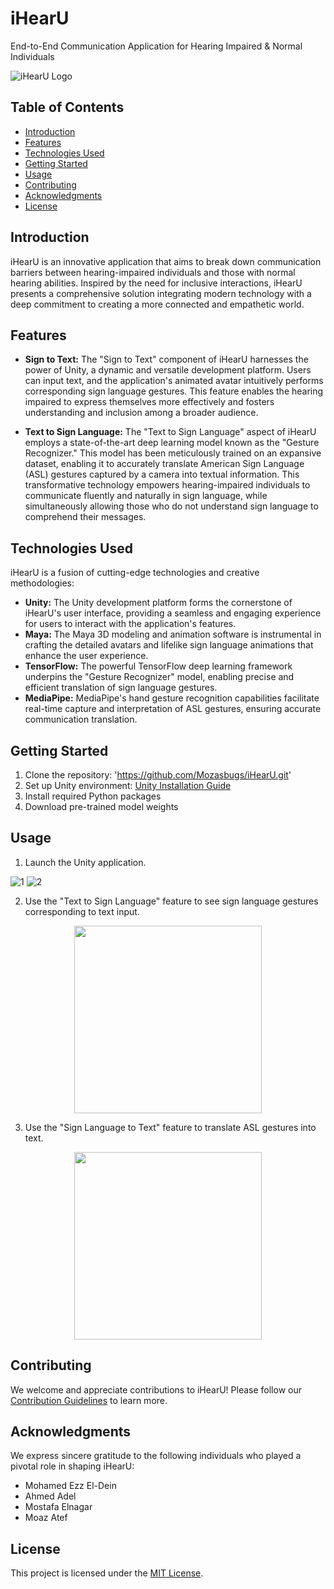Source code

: # iHearU
End-to-End Communication Application for Hearing Impaired &amp; Normal Individuals


![iHearU Logo](https://github.com/Mozasbugs/iHearU/assets/103077062/627c7bba-7cb7-4a2d-b75f-613e5a8ddb15)


## Table of Contents
- [Introduction](#introduction)
- [Features](#features)
- [Technologies Used](#technologies-used)
- [Getting Started](#getting-started)
- [Usage](#usage)
- [Contributing](#contributing)
- [Acknowledgments](#acknowledgments)
- [License](#license)

## Introduction
iHearU is an innovative application that aims to break down communication barriers between hearing-impaired individuals and those with normal hearing abilities. Inspired by the need for inclusive interactions, iHearU presents a comprehensive solution integrating modern technology with a deep commitment to creating a more connected and empathetic world.

## Features
- **Sign to Text:** The "Sign to Text" component of iHearU harnesses the power of Unity, a dynamic and versatile development platform. Users can input text, and the application's animated avatar intuitively performs corresponding sign language gestures. This feature enables the hearing impaired to express themselves more effectively and fosters understanding and inclusion among a broader audience.

- **Text to Sign Language:** The "Text to Sign Language" aspect of iHearU employs a state-of-the-art deep learning model known as the "Gesture Recognizer." This model has been meticulously trained on an expansive dataset, enabling it to accurately translate American Sign Language (ASL) gestures captured by a camera into textual information. This transformative technology empowers hearing-impaired individuals to communicate fluently and naturally in sign language, while simultaneously allowing those who do not understand sign language to comprehend their messages.

## Technologies Used
iHearU is a fusion of cutting-edge technologies and creative methodologies:
- **Unity:** The Unity development platform forms the cornerstone of iHearU's user interface, providing a seamless and engaging experience for users to interact with the application's features.
- **Maya:** The Maya 3D modeling and animation software is instrumental in crafting the detailed avatars and lifelike sign language animations that enhance the user experience.
- **TensorFlow:** The powerful TensorFlow deep learning framework underpins the "Gesture Recognizer" model, enabling precise and efficient translation of sign language gestures.
- **MediaPipe:** MediaPipe's hand gesture recognition capabilities facilitate real-time capture and interpretation of ASL gestures, ensuring accurate communication translation.

## Getting Started
1. Clone the repository: 'https://github.com/Mozasbugs/iHearU.git'
2. Set up Unity environment: [Unity Installation Guide](https://unity.com/)
3. Install required Python packages
4. Download pre-trained model weights

## Usage
1. Launch the Unity application.
   
![1](https://github.com/Mozasbugs/iHearU/assets/103077062/7b0b8303-5363-493a-8fb5-8917ca9234f9)     ![2](https://github.com/Mozasbugs/iHearU/assets/103077062/e5b0ade2-6185-4ad7-a22d-6e67cdc50708)


2. Use the "Text to Sign Language" feature to see sign language gestures corresponding to text input.

<p align="center">
  <img src="Assets/TS.gif" width="300" />
</p>

3. Use the "Sign Language to Text" feature to translate ASL gestures into text.

<p align="center">
    <img src="Assets/ST.gif" width="300" />
</p>

## Contributing
We welcome and appreciate contributions to iHearU! Please follow our [Contribution Guidelines](CONTRIBUTING.md) to learn more.

## Acknowledgments
We express sincere gratitude to the following individuals who played a pivotal role in shaping iHearU:
- Mohamed Ezz El-Dein
- Ahmed Adel
- Mostafa Elnagar
- Moaz Atef

## License
This project is licensed under the [MIT License](LICENSE).
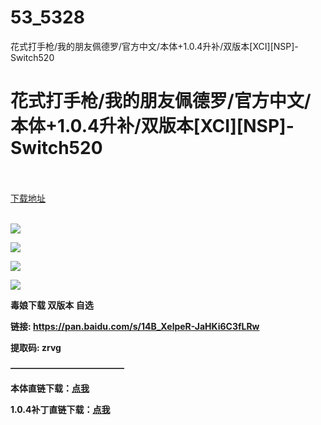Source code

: # 53_5328
花式打手枪/我的朋友佩德罗/官方中文/本体+1.0.4升补/双版本[XCI][NSP]-Switch520
# 花式打手枪/我的朋友佩德罗/官方中文/本体+1.0.4升补/双版本[XCI][NSP]-Switch520
 <br/></br>
[下载地址](https://www.switch520.cc/article/5328 "下载地址")
<br/></br>

<p><img src="https://www.switch520.cc/muke_img/upload_art_editor_20201213-1_d94be95e930bdaaea1cdb802cca010cd.jpg"></p>
<p><img src="https://www.switch520.cc/muke_img/upload_art_editor_20201213-1_46b673d65cbb98a9a4b35c01278e8a5a.jpg"></p>
<p><img src="https://www.switch520.cc/muke_img/upload_art_editor_20201213-1_f792bfcc40f9078c9de2bf08d34e68eb.jpg"></p>
<p><img src="https://www.switch520.cc/muke_img/upload_art_editor_20201213-1_769c438835941eea73952889930273b7.jpg"></p>
<p></p>
<p></p>
<p><span><strong>毒娘下载 双版本 自选</strong></span></p>
<p><span><strong>链接: </strong></span><a href="https://pan.baidu.com/s/14B_XelpeR-JaHKi6C3fLRw" target="_self" style="text-decoration: underline" rel="noopener noreferrer"><span><strong>https://pan.baidu.com/s/14B_XelpeR-JaHKi6C3fLRw</strong></span></a><span><strong>&nbsp;</strong></span></p>
<p><span><strong>提取码: zrvg</strong></span></p>
<p><span><strong>—————————————</strong></span></p>
<p><span><strong>本体直链下载：</strong></span><a href="https://ziyuan3.free520.net/xianggan/My%20Friend%20Pedro%20Repack%20%5B010031200B94C000%5D%5Bv0%5D.nsp" target="_self" style="text-decoration: underline" rel="noopener noreferrer"><span><strong>点我</strong></span></a></p>
<p><span><strong>1.0.4补丁直链下载：</strong></span><a href="https://ziyuan3.free520.net/xianggan/My%20Friend%20Pedro%5B010031200B94C800%5D%5BUS%5D%5Bv262144%5D%5BCR-81%5D.nsz" target="_self" style="text-decoration: underline" rel="noopener noreferrer"><span><strong>点我</strong></span></a></p>
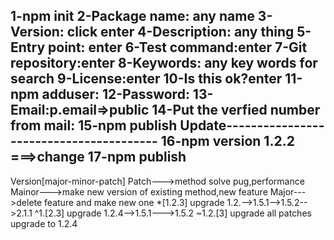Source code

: 1-npm init 
2-Package name: any name
3-Version: click enter
4-Description: any thing
5-Entry point: enter
6-Test command:enter
7-Git repository:enter
8-Keywords: any key words for search
9-License:enter
10-Is this  ok?enter
11-npm adduser:
12-Password:
13-Email:p.email=>public
14-Put the verfied number from mail:
15-npm publish
Update----------------------------------------
16-npm version 1.2.2 ===>change
17-npm publish
------------------------
Version[major-minor-patch]
Patch--->method solve pug,performance
Mainor--->make new version of existing method,new feature
Major--->delete feature and make new one
*[1.2.3] upgrade 1.2.-->1.5.1-->1.5.2-->2.1.1
^1.[2.3] upgrade 1.2.4-->1.5.1--->1.5.2
~1.2.[3] upgrade all patches upgrade to 1.2.4 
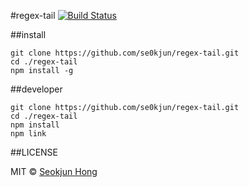 #regex-tail [![Build Status](https://travis-ci.org/se0kjun/regex-tail.svg?branch=master)](https://travis-ci.org/se0kjun/regex-tail)

##install

	git clone https://github.com/se0kjun/regex-tail.git
	cd ./regex-tail
	npm install -g

##developer

	git clone https://github.com/se0kjun/regex-tail.git
	cd ./regex-tail
	npm install
	npm link

##LICENSE

MIT © [Seokjun Hong](https://github.com/se0kjun)
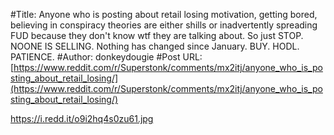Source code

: #Title: Anyone who is posting about retail losing motivation, getting bored, believing in conspiracy theories are either shills or inadvertently spreading FUD because they don't know wtf they are talking about. So just STOP. NOONE IS SELLING. Nothing has changed since January. BUY. HODL. PATIENCE.
#Author: donkeydougie
#Post URL: [https://www.reddit.com/r/Superstonk/comments/mx2itj/anyone_who_is_posting_about_retail_losing/](https://www.reddit.com/r/Superstonk/comments/mx2itj/anyone_who_is_posting_about_retail_losing/)


https://i.redd.it/o9i2hq4s0zu61.jpg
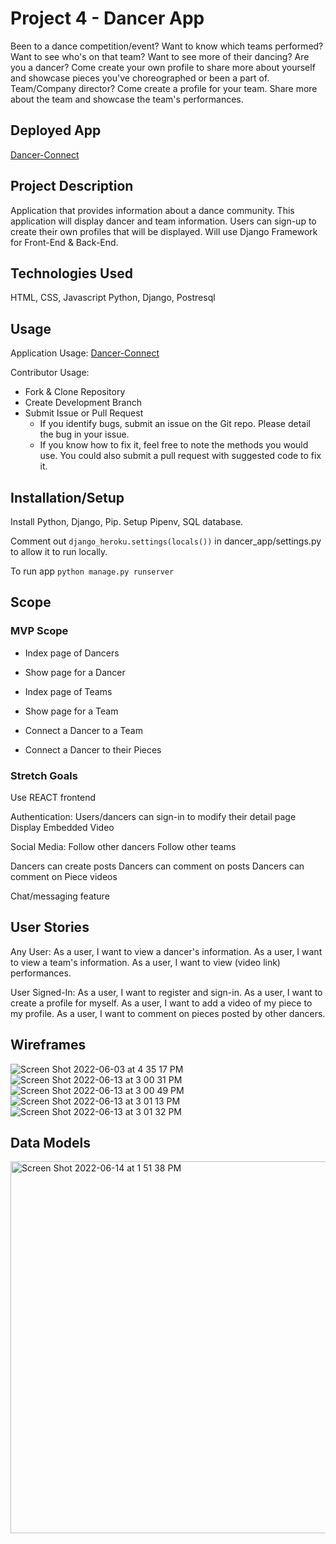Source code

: # Project 4 - Dancer App
Been to a dance competition/event? Want to know which teams performed? Want to see who's on that team? Want to see more of their dancing?
Are you a dancer? Come create your own profile to share more about yourself and showcase pieces you've choreographed or been a part of.
Team/Company director? Come create a profile for your team. Share more about the team and showcase the team's performances.

## Deployed App
[Dancer-Connect](https://dancer-connect.herokuapp.com/)

## Project Description
Application that provides information about a dance community. This application will display dancer and team information. Users can sign-up to create their own profiles that will be displayed.
Will use Django Framework for Front-End & Back-End.

## Technologies Used
HTML, CSS, Javascript
Python, Django, Postresql

## Usage
Application Usage: [Dancer-Connect](https://dancer-connect.herokuapp.com/)

Contributor Usage:
- Fork & Clone Repository
- Create Development Branch
- Submit Issue or Pull Request
  - If you identify bugs, submit an issue on the Git repo. Please detail the bug in your issue.
  - If you know how to fix it, feel free to note the methods you would use. You could also submit a pull request with suggested code to fix it.

## Installation/Setup
Install Python, Django, Pip. Setup Pipenv, SQL database.

Comment out `django_heroku.settings(locals())` in dancer_app/settings.py to allow it to run locally.

To run app `python manage.py runserver`


## Scope
### MVP Scope
- Index page of Dancers
- Show page for a Dancer

- Index page of Teams
- Show page for a Team

- Connect a Dancer to a Team
- Connect a Dancer to their Pieces

### Stretch Goals
Use REACT frontend

Authentication: Users/dancers can sign-in to modify their detail page
Display Embedded Video

Social Media:
Follow other dancers
Follow other teams

Dancers can create posts
Dancers can comment on posts
Dancers can comment on Piece videos

Chat/messaging feature

## User Stories
Any User:
As a user, I want to view a dancer's information.
As a user, I want to view a team's information.
As a user, I want to view (video link) performances.

User Signed-In:
As a user, I want to register and sign-in.
As a user, I want to create a profile for myself.
As a user, I want to add a video of my piece to my profile.
As a user, I want to comment on pieces posted by other dancers.

## Wireframes
![Screen Shot 2022-06-03 at 4 35 17 PM](https://user-images.githubusercontent.com/101363667/171948451-f53dd9ec-d372-46bc-944e-36b78d83542a.png)
![Screen Shot 2022-06-13 at 3 00 31 PM](https://user-images.githubusercontent.com/101363667/173425774-fb30522a-4fa7-4f72-9ed1-391afc020981.png)
![Screen Shot 2022-06-13 at 3 00 49 PM](https://user-images.githubusercontent.com/101363667/173425801-64306314-c905-45f9-ac3d-0ffbc78336e1.png)
![Screen Shot 2022-06-13 at 3 01 13 PM](https://user-images.githubusercontent.com/101363667/173425837-0780dd42-2574-44d6-a95c-b415548d8099.png)
![Screen Shot 2022-06-13 at 3 01 32 PM](https://user-images.githubusercontent.com/101363667/173425843-f49b15d5-e544-48cf-9196-d850adc97339.png)


## Data Models
<img width="595" alt="Screen Shot 2022-06-14 at 1 51 38 PM" src="https://user-images.githubusercontent.com/101363667/173656490-921dc334-7ca4-4653-b02e-f74f15653635.png">

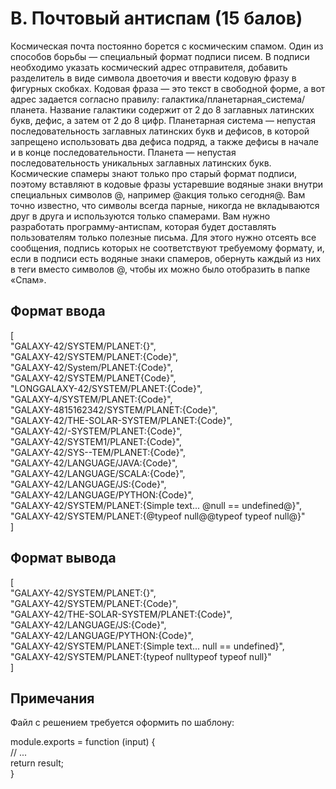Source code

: # B. Почтовый антиспам (15 балов)
Космическая почта постоянно борется с космическим спамом. Один из способов борьбы — специальный формат подписи писем.
В подписи необходимо указать космический адрес отправителя, добавить разделитель в виде символа двоеточия и ввести кодовую фразу в фигурных скобках. Кодовая фраза — это текст в свободной форме, а вот адрес задается согласно правилу: галактика/планетарная_система/планета. Название галактики содержит от 2 до 8 заглавных латинских букв, дефис, а затем от 2 до 8 цифр. Планетарная система — непустая последовательность заглавных латинских букв и дефисов, в которой запрещено использовать два дефиса подряд, а также дефисы в начале и в конце последовательности. Планета — непустая последовательность уникальных заглавных латинских букв.
Космические спамеры знают только про старый формат подписи, поэтому вставляют в кодовые фразы устаревшие водяные знаки внутри специальных символов @, например @акция только сегодня@. Вам точно известно, что символы всегда парные, никогда не вкладываются друг в друга и используются только спамерами.
Вам нужно разработать программу-антиспам, которая будет доставлять пользователям только полезные письма. Для этого нужно отсеять все сообщения, подпись которых не соответствуют требуемому формату, и, если в подписи есть водяные знаки спамеров, обернуть каждый из них в теги <spam></spam> вместо символов @, чтобы их можно было отобразить в папке «Спам».

## Формат ввода
[  
    "GALAXY-42/SYSTEM/PLANET:{}",  
    "GALAXY-42/SYSTEM/PLANET:{Code}",  
    "GALAXY-42/System/PLANET:{Code}",  
    "GALAXY-42/SYSTEM/PLANET{Code}",  
    "LONGGALAXY-42/SYSTEM/PLANET:{Code}",  
    "GALAXY-4/SYSTEM/PLANET:{Code}",  
    "GALAXY-4815162342/SYSTEM/PLANET:{Code}",  
    "GALAXY-42/THE-SOLAR-SYSTEM/PLANET:{Code}",  
    "GALAXY-42/-SYSTEM/PLANET:{Code}",  
    "GALAXY-42/SYSTEM1/PLANET:{Code}",  
    "GALAXY-42/SYS--TEM/PLANET:{Code}",  
    "GALAXY-42/LANGUAGE/JAVA:{Code}",  
    "GALAXY-42/LANGUAGE/SCALA:{Code}",  
    "GALAXY-42/LANGUAGE/JS:{Code}",  
    "GALAXY-42/LANGUAGE/PYTHON:{Code}",  
    "GALAXY-42/SYSTEM/PLANET:{Simple text... @null == undefined@}",  
    "GALAXY-42/SYSTEM/PLANET:{@typeof null@@typeof typeof null@}"  
]
## Формат вывода
[  
    "GALAXY-42/SYSTEM/PLANET:{}",  
    "GALAXY-42/SYSTEM/PLANET:{Code}",  
    "GALAXY-42/THE-SOLAR-SYSTEM/PLANET:{Code}",  
    "GALAXY-42/LANGUAGE/JS:{Code}",  
    "GALAXY-42/LANGUAGE/PYTHON:{Code}",  
    "GALAXY-42/SYSTEM/PLANET:{Simple text... <spam>null == undefined</spam>}",  
    "GALAXY-42/SYSTEM/PLANET:{<spam>typeof null</spam><spam>typeof typeof null</spam>}"  
]
## Примечания
Файл с решением требуется оформить по шаблону:

module.exports = function (input) {  
    // ...  
    return result;  
}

• **Task requirements**: Set the pictures aside and reproduce exactly the lines above, from the line holding "BUY. HODL. PATIENCE." through the line holding "Use REACT frontend", both included, with nothing else.

• **Result below**:
: #Title: Anyone who is posting about retail losing motivation, getting bored, believing in conspiracy theories are either shills or inadvertently spreading FUD because they don't know wtf they are talking about. So just STOP. NOONE IS SELLING. Nothing has changed since January. BUY. HODL. PATIENCE.
#Author: donkeydougie
#Post URL: [https://www.reddit.com/r/Superstonk/comments/mx2itj/anyone_who_is_posting_about_retail_losing/](https://www.reddit.com/r/Superstonk/comments/mx2itj/anyone_who_is_posting_about_retail_losing/)


https://i.redd.it/o9i2hq4s0zu61.jpg
Source code

: # Project 4 - Dancer App
Been to a dance competition/event? Want to know which teams performed? Want to see who's on that team? Want to see more of their dancing?
Are you a dancer? Come create your own profile to share more about yourself and showcase pieces you've choreographed or been a part of.
Team/Company director? Come create a profile for your team. Share more about the team and showcase the team's performances.

## Deployed App
[Dancer-Connect](https://dancer-connect.herokuapp.com/)

## Project Description
Application that provides information about a dance community. This application will display dancer and team information. Users can sign-up to create their own profiles that will be displayed.
Will use Django Framework for Front-End & Back-End.

## Technologies Used
HTML, CSS, Javascript
Python, Django, Postresql

## Usage
Application Usage: [Dancer-Connect](https://dancer-connect.herokuapp.com/)

Contributor Usage:
- Fork & Clone Repository
- Create Development Branch
- Submit Issue or Pull Request
  - If you identify bugs, submit an issue on the Git repo. Please detail the bug in your issue.
  - If you know how to fix it, feel free to note the methods you would use. You could also submit a pull request with suggested code to fix it.

## Installation/Setup
Install Python, Django, Pip. Setup Pipenv, SQL database.

Comment out `django_heroku.settings(locals())` in dancer_app/settings.py to allow it to run locally.

To run app `python manage.py runserver`


## Scope
### MVP Scope
- Index page of Dancers
- Show page for a Dancer

- Index page of Teams
- Show page for a Team

- Connect a Dancer to a Team
- Connect a Dancer to their Pieces

### Stretch Goals
Use REACT frontend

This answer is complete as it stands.